Print the data that follows exactly, leaving nothing out.

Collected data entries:
━━━━━━━━

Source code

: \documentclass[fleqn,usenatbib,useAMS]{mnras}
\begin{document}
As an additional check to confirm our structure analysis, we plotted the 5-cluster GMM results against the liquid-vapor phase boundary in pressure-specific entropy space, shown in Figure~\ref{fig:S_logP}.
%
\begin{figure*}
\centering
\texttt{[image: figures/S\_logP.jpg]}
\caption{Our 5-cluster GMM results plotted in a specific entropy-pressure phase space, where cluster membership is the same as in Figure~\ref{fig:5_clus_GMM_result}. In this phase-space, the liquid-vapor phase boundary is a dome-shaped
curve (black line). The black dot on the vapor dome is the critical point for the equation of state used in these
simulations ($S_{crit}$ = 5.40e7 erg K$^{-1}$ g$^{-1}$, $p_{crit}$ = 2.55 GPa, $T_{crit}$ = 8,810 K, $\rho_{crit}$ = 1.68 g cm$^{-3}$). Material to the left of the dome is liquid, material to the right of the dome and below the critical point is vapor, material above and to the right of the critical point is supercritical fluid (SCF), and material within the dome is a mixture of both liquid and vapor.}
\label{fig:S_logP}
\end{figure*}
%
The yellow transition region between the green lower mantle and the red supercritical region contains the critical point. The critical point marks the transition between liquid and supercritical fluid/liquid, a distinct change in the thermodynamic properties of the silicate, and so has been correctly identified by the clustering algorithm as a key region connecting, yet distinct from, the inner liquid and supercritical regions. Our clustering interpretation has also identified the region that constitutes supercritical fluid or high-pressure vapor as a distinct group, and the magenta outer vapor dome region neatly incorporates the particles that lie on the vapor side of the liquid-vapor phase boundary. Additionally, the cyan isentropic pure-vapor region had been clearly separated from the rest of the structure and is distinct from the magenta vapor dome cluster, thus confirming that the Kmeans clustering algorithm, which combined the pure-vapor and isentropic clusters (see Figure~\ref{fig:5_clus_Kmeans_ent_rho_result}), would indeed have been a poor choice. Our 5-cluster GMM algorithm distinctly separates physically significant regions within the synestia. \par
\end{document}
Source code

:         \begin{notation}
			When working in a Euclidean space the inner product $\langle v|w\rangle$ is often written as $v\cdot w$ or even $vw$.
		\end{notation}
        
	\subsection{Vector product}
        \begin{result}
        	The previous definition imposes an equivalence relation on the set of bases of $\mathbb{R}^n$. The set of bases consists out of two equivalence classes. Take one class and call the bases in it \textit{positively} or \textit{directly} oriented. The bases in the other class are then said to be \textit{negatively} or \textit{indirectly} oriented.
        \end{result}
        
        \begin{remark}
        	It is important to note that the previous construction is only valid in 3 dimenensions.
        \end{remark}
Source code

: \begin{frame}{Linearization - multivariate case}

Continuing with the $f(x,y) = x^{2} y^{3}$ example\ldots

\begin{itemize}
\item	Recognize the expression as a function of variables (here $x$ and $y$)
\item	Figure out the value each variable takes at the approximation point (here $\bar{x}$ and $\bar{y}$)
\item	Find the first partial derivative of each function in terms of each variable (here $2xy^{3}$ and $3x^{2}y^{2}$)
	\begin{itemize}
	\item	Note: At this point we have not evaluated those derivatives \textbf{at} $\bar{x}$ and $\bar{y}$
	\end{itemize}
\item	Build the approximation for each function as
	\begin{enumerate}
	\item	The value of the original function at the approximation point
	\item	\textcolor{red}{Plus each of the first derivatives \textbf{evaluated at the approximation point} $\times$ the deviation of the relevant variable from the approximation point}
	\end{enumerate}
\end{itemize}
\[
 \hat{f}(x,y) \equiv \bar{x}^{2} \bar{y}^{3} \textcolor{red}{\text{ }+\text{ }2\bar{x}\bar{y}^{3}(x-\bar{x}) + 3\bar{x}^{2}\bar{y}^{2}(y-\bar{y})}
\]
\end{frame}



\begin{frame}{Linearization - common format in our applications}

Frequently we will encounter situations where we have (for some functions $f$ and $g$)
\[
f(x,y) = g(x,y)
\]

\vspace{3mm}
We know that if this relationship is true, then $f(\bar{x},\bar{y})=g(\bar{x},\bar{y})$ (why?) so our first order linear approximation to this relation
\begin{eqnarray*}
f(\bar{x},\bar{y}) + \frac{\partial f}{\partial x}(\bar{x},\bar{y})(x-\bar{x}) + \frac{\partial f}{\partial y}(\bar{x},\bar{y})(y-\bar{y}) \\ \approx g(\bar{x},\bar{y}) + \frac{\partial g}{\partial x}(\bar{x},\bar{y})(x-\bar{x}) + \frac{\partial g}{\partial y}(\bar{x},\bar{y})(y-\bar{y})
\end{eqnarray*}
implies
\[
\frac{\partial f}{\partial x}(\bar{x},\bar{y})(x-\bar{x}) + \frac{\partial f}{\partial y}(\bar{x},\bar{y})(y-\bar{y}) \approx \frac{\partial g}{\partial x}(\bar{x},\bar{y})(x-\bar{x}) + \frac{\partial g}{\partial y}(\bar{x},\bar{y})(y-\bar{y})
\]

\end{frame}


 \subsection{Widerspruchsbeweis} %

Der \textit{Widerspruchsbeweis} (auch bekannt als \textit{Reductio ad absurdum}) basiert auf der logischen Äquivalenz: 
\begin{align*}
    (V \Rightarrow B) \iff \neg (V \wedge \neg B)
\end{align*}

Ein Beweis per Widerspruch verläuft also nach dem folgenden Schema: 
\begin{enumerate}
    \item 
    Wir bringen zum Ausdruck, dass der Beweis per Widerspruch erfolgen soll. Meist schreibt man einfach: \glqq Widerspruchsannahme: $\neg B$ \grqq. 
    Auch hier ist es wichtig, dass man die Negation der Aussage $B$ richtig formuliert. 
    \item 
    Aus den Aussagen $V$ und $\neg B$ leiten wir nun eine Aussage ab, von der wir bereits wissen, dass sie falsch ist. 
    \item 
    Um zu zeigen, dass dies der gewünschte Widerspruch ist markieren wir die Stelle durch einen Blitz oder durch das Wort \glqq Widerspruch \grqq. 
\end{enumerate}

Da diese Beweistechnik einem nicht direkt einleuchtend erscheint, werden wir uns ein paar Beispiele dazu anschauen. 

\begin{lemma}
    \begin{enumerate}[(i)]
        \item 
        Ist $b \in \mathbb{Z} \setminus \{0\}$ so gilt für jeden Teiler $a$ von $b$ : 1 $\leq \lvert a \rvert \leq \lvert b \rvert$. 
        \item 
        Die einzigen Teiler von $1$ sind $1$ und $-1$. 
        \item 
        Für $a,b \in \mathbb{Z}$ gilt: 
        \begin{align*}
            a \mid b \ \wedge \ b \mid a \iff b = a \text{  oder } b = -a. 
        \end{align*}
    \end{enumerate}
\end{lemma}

━━━━━━━━

# Completed task:
Source code

: \documentclass[fleqn,usenatbib,useAMS]{mnras}
\begin{document}
As an additional check to confirm our structure analysis, we plotted the 5-cluster GMM results against the liquid-vapor phase boundary in pressure-specific entropy space, shown in Figure~\ref{fig:S_logP}.
%
\begin{figure*}
\centering
\texttt{[image: figures/S\_logP.jpg]}
\caption{Our 5-cluster GMM results plotted in a specific entropy-pressure phase space, where cluster membership is the same as in Figure~\ref{fig:5_clus_GMM_result}. In this phase-space, the liquid-vapor phase boundary is a dome-shaped
curve (black line). The black dot on the vapor dome is the critical point for the equation of state used in these
simulations ($S_{crit}$ = 5.40e7 erg K$^{-1}$ g$^{-1}$, $p_{crit}$ = 2.55 GPa, $T_{crit}$ = 8,810 K, $\rho_{crit}$ = 1.68 g cm$^{-3}$). Material to the left of the dome is liquid, material to the right of the dome and below the critical point is vapor, material above and to the right of the critical point is supercritical fluid (SCF), and material within the dome is a mixture of both liquid and vapor.}
\label{fig:S_logP}
\end{figure*}
%
The yellow transition region between the green lower mantle and the red supercritical region contains the critical point. The critical point marks the transition between liquid and supercritical fluid/liquid, a distinct change in the thermodynamic properties of the silicate, and so has been correctly identified by the clustering algorithm as a key region connecting, yet distinct from, the inner liquid and supercritical regions. Our clustering interpretation has also identified the region that constitutes supercritical fluid or high-pressure vapor as a distinct group, and the magenta outer vapor dome region neatly incorporates the particles that lie on the vapor side of the liquid-vapor phase boundary. Additionally, the cyan isentropic pure-vapor region had been clearly separated from the rest of the structure and is distinct from the magenta vapor dome cluster, thus confirming that the Kmeans clustering algorithm, which combined the pure-vapor and isentropic clusters (see Figure~\ref{fig:5_clus_Kmeans_ent_rho_result}), would indeed have been a poor choice. Our 5-cluster GMM algorithm distinctly separates physically significant regions within the synestia. \par
\end{document}
Source code

:         \begin{notation}
			When working in a Euclidean space the inner product $\langle v|w\rangle$ is often written as $v\cdot w$ or even $vw$.
		\end{notation}
        
	\subsection{Vector product}
        \begin{result}
        	The previous definition imposes an equivalence relation on the set of bases of $\mathbb{R}^n$. The set of bases consists out of two equivalence classes. Take one class and call the bases in it \textit{positively} or \textit{directly} oriented. The bases in the other class are then said to be \textit{negatively} or \textit{indirectly} oriented.
        \end{result}
        
        \begin{remark}
        	It is important to note that the previous construction is only valid in 3 dimenensions.
        \end{remark}
Source code

: \begin{frame}{Linearization - multivariate case}

Continuing with the $f(x,y) = x^{2} y^{3}$ example\ldots

\begin{itemize}
\item	Recognize the expression as a function of variables (here $x$ and $y$)
\item	Figure out the value each variable takes at the approximation point (here $\bar{x}$ and $\bar{y}$)
\item	Find the first partial derivative of each function in terms of each variable (here $2xy^{3}$ and $3x^{2}y^{2}$)
	\begin{itemize}
	\item	Note: At this point we have not evaluated those derivatives \textbf{at} $\bar{x}$ and $\bar{y}$
	\end{itemize}
\item	Build the approximation for each function as
	\begin{enumerate}
	\item	The value of the original function at the approximation point
	\item	\textcolor{red}{Plus each of the first derivatives \textbf{evaluated at the approximation point} $\times$ the deviation of the relevant variable from the approximation point}
	\end{enumerate}
\end{itemize}
\[
 \hat{f}(x,y) \equiv \bar{x}^{2} \bar{y}^{3} \textcolor{red}{\text{ }+\text{ }2\bar{x}\bar{y}^{3}(x-\bar{x}) + 3\bar{x}^{2}\bar{y}^{2}(y-\bar{y})}
\]
\end{frame}



\begin{frame}{Linearization - common format in our applications}

Frequently we will encounter situations where we have (for some functions $f$ and $g$)
\[
f(x,y) = g(x,y)
\]

\vspace{3mm}
We know that if this relationship is true, then $f(\bar{x},\bar{y})=g(\bar{x},\bar{y})$ (why?) so our first order linear approximation to this relation
\begin{eqnarray*}
f(\bar{x},\bar{y}) + \frac{\partial f}{\partial x}(\bar{x},\bar{y})(x-\bar{x}) + \frac{\partial f}{\partial y}(\bar{x},\bar{y})(y-\bar{y}) \\ \approx g(\bar{x},\bar{y}) + \frac{\partial g}{\partial x}(\bar{x},\bar{y})(x-\bar{x}) + \frac{\partial g}{\partial y}(\bar{x},\bar{y})(y-\bar{y})
\end{eqnarray*}
implies
\[
\frac{\partial f}{\partial x}(\bar{x},\bar{y})(x-\bar{x}) + \frac{\partial f}{\partial y}(\bar{x},\bar{y})(y-\bar{y}) \approx \frac{\partial g}{\partial x}(\bar{x},\bar{y})(x-\bar{x}) + \frac{\partial g}{\partial y}(\bar{x},\bar{y})(y-\bar{y})
\]

\end{frame}


 \subsection{Widerspruchsbeweis} %

Der \textit{Widerspruchsbeweis} (auch bekannt als \textit{Reductio ad absurdum}) basiert auf der logischen Äquivalenz: 
\begin{align*}
    (V \Rightarrow B) \iff \neg (V \wedge \neg B)
\end{align*}

Ein Beweis per Widerspruch verläuft also nach dem folgenden Schema: 
\begin{enumerate}
    \item 
    Wir bringen zum Ausdruck, dass der Beweis per Widerspruch erfolgen soll. Meist schreibt man einfach: \glqq Widerspruchsannahme: $\neg B$ \grqq. 
    Auch hier ist es wichtig, dass man die Negation der Aussage $B$ richtig formuliert. 
    \item 
    Aus den Aussagen $V$ und $\neg B$ leiten wir nun eine Aussage ab, von der wir bereits wissen, dass sie falsch ist. 
    \item 
    Um zu zeigen, dass dies der gewünschte Widerspruch ist markieren wir die Stelle durch einen Blitz oder durch das Wort \glqq Widerspruch \grqq. 
\end{enumerate}

Da diese Beweistechnik einem nicht direkt einleuchtend erscheint, werden wir uns ein paar Beispiele dazu anschauen. 

\begin{lemma}
    \begin{enumerate}[(i)]
        \item 
        Ist $b \in \mathbb{Z} \setminus \{0\}$ so gilt für jeden Teiler $a$ von $b$ : 1 $\leq \lvert a \rvert \leq \lvert b \rvert$. 
        \item 
        Die einzigen Teiler von $1$ sind $1$ und $-1$. 
        \item 
        Für $a,b \in \mathbb{Z}$ gilt: 
        \begin{align*}
            a \mid b \ \wedge \ b \mid a \iff b = a \text{  oder } b = -a. 
        \end{align*}
    \end{enumerate}
\end{lemma}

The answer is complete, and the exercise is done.